**ACTIVITY:**
Set down the lines of the data exactly, starting at the first and stopping after the line containing "die gewünschte Verbindungsqualität.".

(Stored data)
--------------------------------------------------
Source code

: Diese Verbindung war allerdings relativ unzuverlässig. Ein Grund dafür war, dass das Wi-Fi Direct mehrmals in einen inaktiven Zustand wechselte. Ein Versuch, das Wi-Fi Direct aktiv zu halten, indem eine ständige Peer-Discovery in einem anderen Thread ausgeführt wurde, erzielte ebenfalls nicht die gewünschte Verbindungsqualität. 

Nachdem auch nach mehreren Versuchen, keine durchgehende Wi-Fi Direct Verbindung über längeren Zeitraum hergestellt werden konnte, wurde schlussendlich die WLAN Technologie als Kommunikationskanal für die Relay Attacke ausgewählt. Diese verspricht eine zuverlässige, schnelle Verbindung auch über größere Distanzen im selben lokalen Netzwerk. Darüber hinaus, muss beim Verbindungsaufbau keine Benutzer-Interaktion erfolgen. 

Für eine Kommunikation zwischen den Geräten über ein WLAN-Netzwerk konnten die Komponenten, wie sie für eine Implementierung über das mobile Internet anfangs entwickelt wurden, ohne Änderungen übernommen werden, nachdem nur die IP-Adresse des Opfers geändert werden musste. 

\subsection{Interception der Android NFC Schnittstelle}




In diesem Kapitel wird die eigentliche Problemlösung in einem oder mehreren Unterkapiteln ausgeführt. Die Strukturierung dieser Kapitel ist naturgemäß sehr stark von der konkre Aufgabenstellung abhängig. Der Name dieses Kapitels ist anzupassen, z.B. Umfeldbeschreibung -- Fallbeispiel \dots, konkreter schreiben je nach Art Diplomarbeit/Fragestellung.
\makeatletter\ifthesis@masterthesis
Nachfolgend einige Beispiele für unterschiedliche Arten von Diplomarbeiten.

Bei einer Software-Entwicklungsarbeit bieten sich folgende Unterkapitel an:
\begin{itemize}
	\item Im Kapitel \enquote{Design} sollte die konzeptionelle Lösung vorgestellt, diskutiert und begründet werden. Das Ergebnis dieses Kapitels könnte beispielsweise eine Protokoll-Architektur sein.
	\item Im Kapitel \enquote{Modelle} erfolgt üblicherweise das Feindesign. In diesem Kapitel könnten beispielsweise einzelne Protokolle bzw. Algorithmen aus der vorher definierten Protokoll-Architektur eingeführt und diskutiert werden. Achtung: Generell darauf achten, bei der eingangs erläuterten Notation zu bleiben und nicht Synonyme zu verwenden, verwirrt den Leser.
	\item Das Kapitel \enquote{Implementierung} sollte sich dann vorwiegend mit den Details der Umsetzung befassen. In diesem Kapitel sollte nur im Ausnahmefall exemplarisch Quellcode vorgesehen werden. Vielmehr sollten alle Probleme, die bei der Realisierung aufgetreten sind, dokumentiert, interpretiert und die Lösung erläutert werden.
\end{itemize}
--------------------------------------------------
**SOLUTION FOR THIS EXERCISE:**
Source code

: Diese Verbindung war allerdings relativ unzuverlässig. Ein Grund dafür war, dass das Wi-Fi Direct mehrmals in einen inaktiven Zustand wechselte. Ein Versuch, das Wi-Fi Direct aktiv zu halten, indem eine ständige Peer-Discovery in einem anderen Thread ausgeführt wurde, erzielte ebenfalls nicht die gewünschte Verbindungsqualität. 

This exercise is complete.